How tall is rufus? the best thing is to start quite small.

Spinning is easy, lure it with food first (so he follows your hand in a circle) then praise and add in a command.


----------



## fairlie (Sep 7, 2013)

Not too tall, he is twenty pounds. Do they measure form the head or shoulder? I'll work on the spinning. 

I tried directions this morning. He already knew to follow my pointing hand, I guess from pointing with his ball launcher. Should I say left and right? His left or my left when I say it? Or would it be easier to go straight to a whistle?

Thanks for your help!


----------



## Marzi (Sep 17, 2012)

Good luck with the direction thing. In theory it is the dog's left or right.... Of course you may be brilliant - but by the time I've worked out which way I want the dog to go and the necessary command it is usually too late 
I use _out_ or _back _for my left command, back for a tighter turn, out for a wider one.... _in_ or _right_ for the right command. In truth dog's read body language much better than following verbal instructions and generally they go the direction that your shoulders point - wierd, but true.
With Kiki I leave her at the imaginary point of a traingle and place a retrieve article on either corner of the base line.
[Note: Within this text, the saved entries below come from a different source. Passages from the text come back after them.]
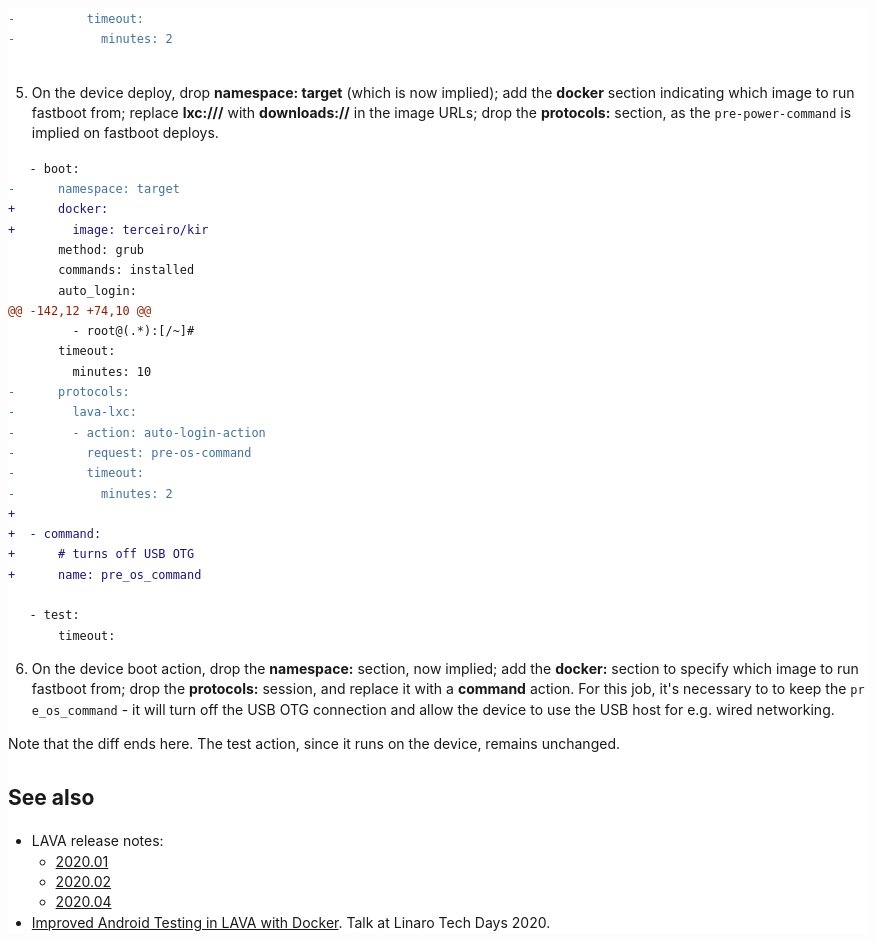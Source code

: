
 ```diff
-          timeout:
-            minutes: 2
 
```

5) On the device deploy, drop **namespace: target** (which is now implied); add
the **docker** section indicating which image to run fastboot from; replace
**lxc:///** with **downloads://** in the image URLs; drop the **protocols:**
section, as the `pre-power-command` is implied on fastboot deploys.


```diff
   - boot:
-      namespace: target
+      docker:
+        image: terceiro/kir
       method: grub
       commands: installed
       auto_login:
@@ -142,12 +74,10 @@
         - root@(.*):[/~]#
       timeout:
         minutes: 10
-      protocols:
-        lava-lxc:
-        - action: auto-login-action
-          request: pre-os-command
-          timeout:
-            minutes: 2
+
+  - command:
+      # turns off USB OTG
+      name: pre_os_command
 
   - test:
       timeout:
```

6) On the device boot action, drop the **namespace:** section, now implied; add
the **docker:** section to specify which image to run fastboot from; drop the
**protocols:** session, and replace it with a **command** action. For this job,
it's necessary to to keep the `pre_os_command` - it will turn off the USB OTG
connection and allow the device to use the USB host for e.g. wired networking.

Note that the diff ends here. The test action, since it runs on the device,
remains unchanged.

## See also

* LAVA release notes:
    * [2020.01](https://git.lavasoftware.org/lava/lava/-/wikis/releases/2020.01)
    * [2020.02](https://git.lavasoftware.org/lava/lava/-/wikis/releases/2020.02)
    * [2020.04](https://git.lavasoftware.org/lava/lava/-/wikis/releases/2020.04)
* [Improved Android Testing in LAVA with Docker](https://connect.linaro.org/resources/ltd20/ltd20-304/). Talk at Linaro Tech Days 2020.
I then stand either behind her or at a distance in front of her and send her to pick up a particular item - shoulders and command. A stop command can be handy as then you can redirect if they go the wrong way.
Also when chucking a ball, chuck left or right and as the dog goes that way say command.
As well as spin exercises, which I call twist...


----------



## fairlie (Sep 7, 2013)

I have some severe directional challenge which involves having to hold up my hands to find the L in my fingers for left or needing to think about which hand I write with to find right. I think I better go with in and back like you Marzi.  

Though I noticed last night that Rufus walks straight backwords too, I wonder if I should label that?

Should he be able to see what he is retrieving or is it best hidden? Or should I place several objects for him to get and then direct him toward the one I want?


----------



## Marzi (Sep 17, 2012)

Depends how brilliant he is!
Inzi will search for an item she cannot see and did not see hidden. The stop command is vital for her- because otherwise she'll just do a random search pattern and ignore my directions.
Kiki needs to know what exercise we are doing so I place two while she watches - it is not a search exercise it is a follow directional commands exercise. Keep it simple to start with, then make it trickier. Easier for the dog to go to the last item you placed first because that is where their focus is. Where you stand will also help your dog - more difficult if you are behind him, as he can not see your body position and arms without glancing back
I use back as my left command because that is what I do when doing heel work left about turns: the dog needs to take a step back to keep close to you. In keeps them right on your leg as you about turn to the right...
But honestly in agility it all happens so fast  good job my dogs are brilliant and put up with me being rubbish.
Reverse is a handy thing to be able to do - particularly for send aways if they stop short of the target. 
I'm afraid I think that the words matter very little - dogs pick up on all our non verbal language so well. 'Banana' works well with Inzi for anything, she watches my body and eye directional clues so well.


----------



## fairlie (Sep 7, 2013)

I can't wait for better weather so I can get started with this. In the meantime I will label his reverse and work on stop. Can I say "stay" for stop do you think and then ok to have him move again or will that confuse the issue? Rufus will watch my cues intently too. 

I love watching the well trained border collies working to the farmers whistles. It is like poetry in motion! Thank you Marzi for explaining all this to me!


----------



## Marzi (Sep 17, 2012)

Stop is better than stay. As actually it may morph into a steady, whereas stay is always stay until told to move...
You can do it to begin with running with him on lead and stopping - then you can build in a Go! as well.
Next you want a Go on! - Go run Stop Go then throw his ball and send him Go on while you are standing still.
You've got long corridors in your house, you can practice these inside.
Inzi I can get really excited by just saying Ready ready! ready! By the time I say go - she explodes forwards


----------



## fairlie (Sep 7, 2013)

I can see this going over very well with the people I live with, me shouting directions as Rufus leaps about the house.


----------